Repeat the records below word for word and omit each image.

Items from a data source

-.-.-

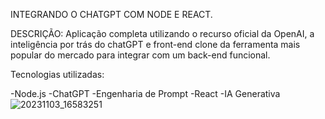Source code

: INTEGRANDO O CHATGPT COM NODE E REACT.

DESCRIÇÃO:
Aplicação completa utilizando o recurso oficial da OpenAI, a inteligência por trás do chatGPT e front-end clone da ferramenta mais popular do mercado para integrar com um back-end funcional.

Tecnologias utilizadas:


-Node.js
-ChatGPT
-Engenharia de Prompt
-React
-IA Generativa
![20231103_16583251](https://github.com/celioalonso/Chatgpt-Node-React/assets/80286922/33b8d066-0f73-47cc-adfd-0dfc4497264d)

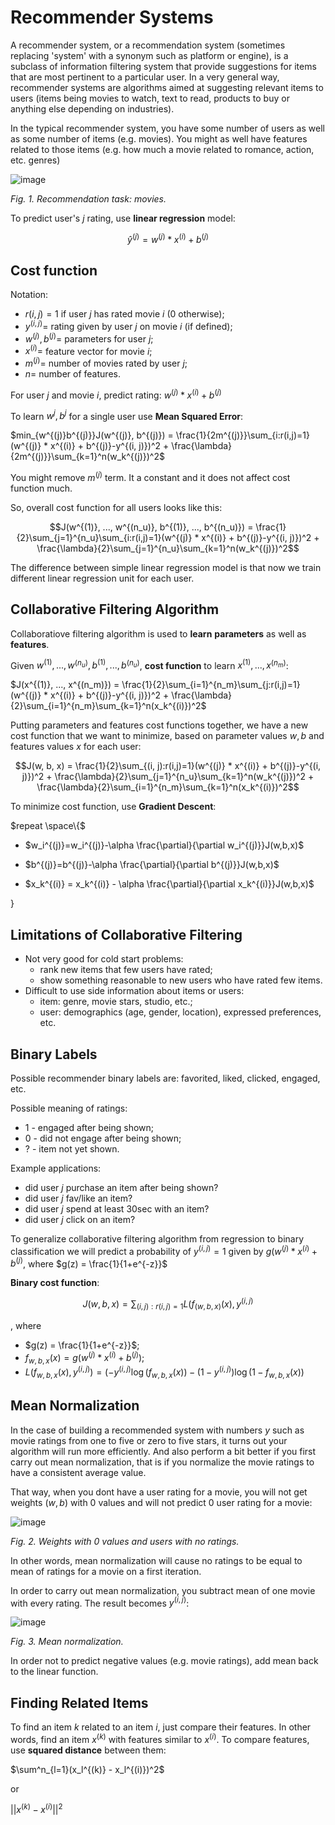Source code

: # Recommender Systems

A recommender system, or a recommendation system (sometimes replacing 'system' with a synonym such as platform or engine), is a subclass of information filtering system that provide suggestions for items that are most pertinent to a particular user. In a very general way, recommender systems are algorithms aimed at suggesting relevant items to users (items being movies to watch, text to read, products to buy or anything else depending on industries).

In the typical recommender system, you have some number of users as well as some number of items (e.g. movies). You might as well have features related to those items (e.g. how much a movie related to romance, action, etc. genres)

![image](https://user-images.githubusercontent.com/73081144/197675433-0c333adc-a344-4bb8-a285-75db5301df5b.png)

*Fig. 1. Recommendation task: movies.*

To predict user's $j$ rating, use **linear regression** model:

$$\hat{y}^{(j)} = w^{(j)} * x^{(i)} + b^{(j)}$$

## Cost function

Notation:

- $r(i, j) = 1$ if user $j$ has rated movie $i$ (0 otherwise);
- $y^{(i, j)} =$ rating given by user $j$ on movie $i$ (if defined);
- $w^{(j)}, b^{(j)} =$ parameters for user $j$;
- $x^{(i)} =$ feature vector for movie $i$;
- $m^{(j)} =$ number of movies rated by user $j$;
- $n =$ number of features.

For user $j$ and movie $i$, predict rating: $w^{(j)} * x^{(i)} + b^{(j)}$

To learn $w^{j}, b^{j}$ for a single user use **Mean Squared Error**:

$min_{w^{(j)}b^{(j)}}J(w^{(j)}, b^{(j)}) = \frac{1}{2m^{(j)}}\sum_{i:r(i,j)=1}(w^{(j)} * x^{(i)} + b^{(j)}-y^{(i, j)})^2  + \frac{\lambda}{2m^{(j)}}\sum_{k=1}^n(w_k^{(j)})^2$

You might remove $m^{(j)}$ term. It a constant and it does not affect cost function much.

So, overall cost function for all users looks like this:

$$J(w^{(1)}, ..., w^{(n_u)}, b^{(1)}, ..., b^{(n_u)}) = \frac{1}{2}\sum_{j=1}^{n_u}\sum_{i:r(i,j)=1}(w^{(j)} * x^{(i)} + b^{(j)}-y^{(i, j)})^2  + \frac{\lambda}{2}\sum_{j=1}^{n_u}\sum_{k=1}^n(w_k^{(j)})^2$$

The difference between simple linear regression model is that now we train different linear regression unit for each user.

## Collaborative Filtering Algorithm

Collaboratiove filtering algorithm is used to  **learn** **parameters** as well as **features**.

Given $w^{(1)}, ..., w^{(n_u)}, b^{(1)}, ..., b^{(n_u)}$, **cost function** to learn $x^{(1)}, ..., x^{(n_m)}$:

$J(x^{(1)}, ..., x^{(n_m)}) = \frac{1}{2}\sum_{i=1}^{n_m}\sum_{j:r(i,j)=1}(w^{(j)} * x^{(i)} + b^{(j)}-y^{(i, j)})^2  + \frac{\lambda}{2}\sum_{i=1}^{n_m}\sum_{k=1}^n(x_k^{(i)})^2$

Putting parameters and features cost functions together, we have a new cost function that we want to minimize, based on parameter values $w, b$ and features values $x$ for each user:

$$J(w, b, x) = \frac{1}{2}\sum_{(i, j):r(i,j)=1}(w^{(j)} * x^{(i)} + b^{(j)}-y^{(i, j)})^2  + \frac{\lambda}{2}\sum_{j=1}^{n_u}\sum_{k=1}^n(w_k^{(j)})^2 + \frac{\lambda}{2}\sum_{i=1}^{n_m}\sum_{k=1}^n(x_k^{(i)})^2$$

To minimize cost function, use **Gradient Descent**:

$repeat \space\{$

- $w_i^{(j)}=w_i^{(j)}-\alpha \frac{\partial}{\partial w_i^{(j)}}J(w,b,x)$

- $b^{(j)}=b^{(j)}-\alpha \frac{\partial}{\partial b^{(j)}}J(w,b,x)$
  
- $x_k^{(i)} = x_k^{(i)} - \alpha \frac{\partial}{\partial x_k^{(i)}}J(w,b,x)$

$\}$

## Limitations of Collaborative Filtering

- Not very good for cold start problems:
  - rank new items that few users have rated;
  - show something reasonable to new users who have rated few items.
- Difficult to use side information about items or users:
  - item: genre, movie stars, studio, etc.;
  - user: demographics (age, gender, location), expressed preferences, etc.

## Binary Labels

Possible recommender binary labels are: favorited, liked, clicked, engaged, etc.

Possible meaning of ratings:
- 1 - engaged after being shown;
- 0 - did not engage after being shown;
- ? - item not yet shown.

Example applications:
- did user $j$ purchase an item after being shown?
- did user $j$ fav/like an item?
- did user $j$ spend at least 30sec with an item?
- did user $j$ click on an item?

To generalize collaborative filtering algorithm from regression to binary classification we will predict a probability of $y^{(i, j)} = 1$ given by $g(w^{(j)} * x^{(i)} + b^{(j)}$, where $g(z) = \frac{1}{1+e^{-z}}$

**Binary cost function**:

$$J(w,b,x) = \sum_{(i, j):r(i,j)=1}L(f_{(w,b,x)}(x), y^{(i,j)}$$

, where

- $g(z) = \frac{1}{1+e^{-z}}$;
- $f_{w,b,x}(x) = g(w^{(j)} * x^{(i)} + b^{(j)})$;
- $L(f_{w,b,x}(x), y^{(i,j)}) = (-y^{(i,j)} \log(f_{w,b,x}( x ) ) - ( 1 - y^{(i,j)}) \log ( 1 - f_{w,b,x}( x ) )$

## Mean Normalization

In the case of building a recommended system with numbers $y$ such as movie ratings from one to five or zero to five stars, it turns out your algorithm will run more efficiently. And also perform a bit better if you first carry out mean normalization, that is if you normalize the movie ratings to have a consistent average value.

That way, when you dont have a user rating for a movie, you will not get weights ($w, b$) with 0 values and will not predict 0 user rating for a movie:

![image](https://user-images.githubusercontent.com/73081144/198196072-eccc33e6-26cc-4684-a506-f2a215356942.png)

*Fig. 2. Weights with 0 values and users with no ratings.*

In other words, mean normalization will cause no ratings to be equal to mean of ratings for a movie on a first iteration.

In order to carry out mean normalization, you subtract mean of one movie with every rating. The result becomes $y^{(i, j)}$:

![image](https://user-images.githubusercontent.com/73081144/198196179-46b4a04a-e1ed-40e7-a764-20c970073d31.png)

*Fig. 3. Mean normalization.*

In order not to predict negative values (e.g. movie ratings), add mean back to the linear function.

## Finding Related Items

To find an item $k$ related to an item $i$, just compare their features. In other words, find an item $x^{(k)}$ with features similar to $x^{(i)}$. To compare features, use **squared distance** between them:

$\sum^n_{l=1}(x_l^{(k)} - x_l^{(i)})^2$

or

$||x^{(k)} - x^{(i)}||^2$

-.-.-

**ANSWER AREA**
Source code

: INTEGRANDO O CHATGPT COM NODE E REACT.

DESCRIÇÃO:
Aplicação completa utilizando o recurso oficial da OpenAI, a inteligência por trás do chatGPT e front-end clone da ferramenta mais popular do mercado para integrar com um back-end funcional.

Tecnologias utilizadas:


-Node.js
-ChatGPT
-Engenharia de Prompt
-React
-IA Generativa
![20231103_16583251](https://github.com/celioalonso/Chatgpt-Node-React/assets/80286922/33b8d066-0f73-47cc-adfd-0dfc4497264d)

Source code

: # Recommender Systems

A recommender system, or a recommendation system (sometimes replacing 'system' with a synonym such as platform or engine), is a subclass of information filtering system that provide suggestions for items that are most pertinent to a particular user. In a very general way, recommender systems are algorithms aimed at suggesting relevant items to users (items being movies to watch, text to read, products to buy or anything else depending on industries).

In the typical recommender system, you have some number of users as well as some number of items (e.g. movies). You might as well have features related to those items (e.g. how much a movie related to romance, action, etc. genres)

![image](https://user-images.githubusercontent.com/73081144/197675433-0c333adc-a344-4bb8-a285-75db5301df5b.png)

*Fig. 1. Recommendation task: movies.*

To predict user's $j$ rating, use **linear regression** model:

$$\hat{y}^{(j)} = w^{(j)} * x^{(i)} + b^{(j)}$$

## Cost function

Notation:

- $r(i, j) = 1$ if user $j$ has rated movie $i$ (0 otherwise);
- $y^{(i, j)} =$ rating given by user $j$ on movie $i$ (if defined);
- $w^{(j)}, b^{(j)} =$ parameters for user $j$;
- $x^{(i)} =$ feature vector for movie $i$;
- $m^{(j)} =$ number of movies rated by user $j$;
- $n =$ number of features.

For user $j$ and movie $i$, predict rating: $w^{(j)} * x^{(i)} + b^{(j)}$

To learn $w^{j}, b^{j}$ for a single user use **Mean Squared Error**:

$min_{w^{(j)}b^{(j)}}J(w^{(j)}, b^{(j)}) = \frac{1}{2m^{(j)}}\sum_{i:r(i,j)=1}(w^{(j)} * x^{(i)} + b^{(j)}-y^{(i, j)})^2  + \frac{\lambda}{2m^{(j)}}\sum_{k=1}^n(w_k^{(j)})^2$

You might remove $m^{(j)}$ term. It a constant and it does not affect cost function much.

So, overall cost function for all users looks like this:

$$J(w^{(1)}, ..., w^{(n_u)}, b^{(1)}, ..., b^{(n_u)}) = \frac{1}{2}\sum_{j=1}^{n_u}\sum_{i:r(i,j)=1}(w^{(j)} * x^{(i)} + b^{(j)}-y^{(i, j)})^2  + \frac{\lambda}{2}\sum_{j=1}^{n_u}\sum_{k=1}^n(w_k^{(j)})^2$$

The difference between simple linear regression model is that now we train different linear regression unit for each user.

## Collaborative Filtering Algorithm

Collaboratiove filtering algorithm is used to  **learn** **parameters** as well as **features**.

Given $w^{(1)}, ..., w^{(n_u)}, b^{(1)}, ..., b^{(n_u)}$, **cost function** to learn $x^{(1)}, ..., x^{(n_m)}$:

$J(x^{(1)}, ..., x^{(n_m)}) = \frac{1}{2}\sum_{i=1}^{n_m}\sum_{j:r(i,j)=1}(w^{(j)} * x^{(i)} + b^{(j)}-y^{(i, j)})^2  + \frac{\lambda}{2}\sum_{i=1}^{n_m}\sum_{k=1}^n(x_k^{(i)})^2$

Putting parameters and features cost functions together, we have a new cost function that we want to minimize, based on parameter values $w, b$ and features values $x$ for each user:

$$J(w, b, x) = \frac{1}{2}\sum_{(i, j):r(i,j)=1}(w^{(j)} * x^{(i)} + b^{(j)}-y^{(i, j)})^2  + \frac{\lambda}{2}\sum_{j=1}^{n_u}\sum_{k=1}^n(w_k^{(j)})^2 + \frac{\lambda}{2}\sum_{i=1}^{n_m}\sum_{k=1}^n(x_k^{(i)})^2$$

To minimize cost function, use **Gradient Descent**:

$repeat \space\{$

- $w_i^{(j)}=w_i^{(j)}-\alpha \frac{\partial}{\partial w_i^{(j)}}J(w,b,x)$

- $b^{(j)}=b^{(j)}-\alpha \frac{\partial}{\partial b^{(j)}}J(w,b,x)$
  
- $x_k^{(i)} = x_k^{(i)} - \alpha \frac{\partial}{\partial x_k^{(i)}}J(w,b,x)$

$\}$

## Limitations of Collaborative Filtering

- Not very good for cold start problems:
  - rank new items that few users have rated;
  - show something reasonable to new users who have rated few items.
- Difficult to use side information about items or users:
  - item: genre, movie stars, studio, etc.;
  - user: demographics (age, gender, location), expressed preferences, etc.

## Binary Labels

Possible recommender binary labels are: favorited, liked, clicked, engaged, etc.

Possible meaning of ratings:
- 1 - engaged after being shown;
- 0 - did not engage after being shown;
- ? - item not yet shown.

Example applications:
- did user $j$ purchase an item after being shown?
- did user $j$ fav/like an item?
- did user $j$ spend at least 30sec with an item?
- did user $j$ click on an item?

To generalize collaborative filtering algorithm from regression to binary classification we will predict a probability of $y^{(i, j)} = 1$ given by $g(w^{(j)} * x^{(i)} + b^{(j)}$, where $g(z) = \frac{1}{1+e^{-z}}$

**Binary cost function**:

$$J(w,b,x) = \sum_{(i, j):r(i,j)=1}L(f_{(w,b,x)}(x), y^{(i,j)}$$

, where

- $g(z) = \frac{1}{1+e^{-z}}$;
- $f_{w,b,x}(x) = g(w^{(j)} * x^{(i)} + b^{(j)})$;
- $L(f_{w,b,x}(x), y^{(i,j)}) = (-y^{(i,j)} \log(f_{w,b,x}( x ) ) - ( 1 - y^{(i,j)}) \log ( 1 - f_{w,b,x}( x ) )$

## Mean Normalization

In the case of building a recommended system with numbers $y$ such as movie ratings from one to five or zero to five stars, it turns out your algorithm will run more efficiently. And also perform a bit better if you first carry out mean normalization, that is if you normalize the movie ratings to have a consistent average value.

That way, when you dont have a user rating for a movie, you will not get weights ($w, b$) with 0 values and will not predict 0 user rating for a movie:

![image](https://user-images.githubusercontent.com/73081144/198196072-eccc33e6-26cc-4684-a506-f2a215356942.png)

*Fig. 2. Weights with 0 values and users with no ratings.*

In other words, mean normalization will cause no ratings to be equal to mean of ratings for a movie on a first iteration.

In order to carry out mean normalization, you subtract mean of one movie with every rating. The result becomes $y^{(i, j)}$:

![image](https://user-images.githubusercontent.com/73081144/198196179-46b4a04a-e1ed-40e7-a764-20c970073d31.png)

*Fig. 3. Mean normalization.*

In order not to predict negative values (e.g. movie ratings), add mean back to the linear function.

## Finding Related Items

To find an item $k$ related to an item $i$, just compare their features. In other words, find an item $x^{(k)}$ with features similar to $x^{(i)}$. To compare features, use **squared distance** between them:

$\sum^n_{l=1}(x_l^{(k)} - x_l^{(i)})^2$

or

$||x^{(k)} - x^{(i)}||^2$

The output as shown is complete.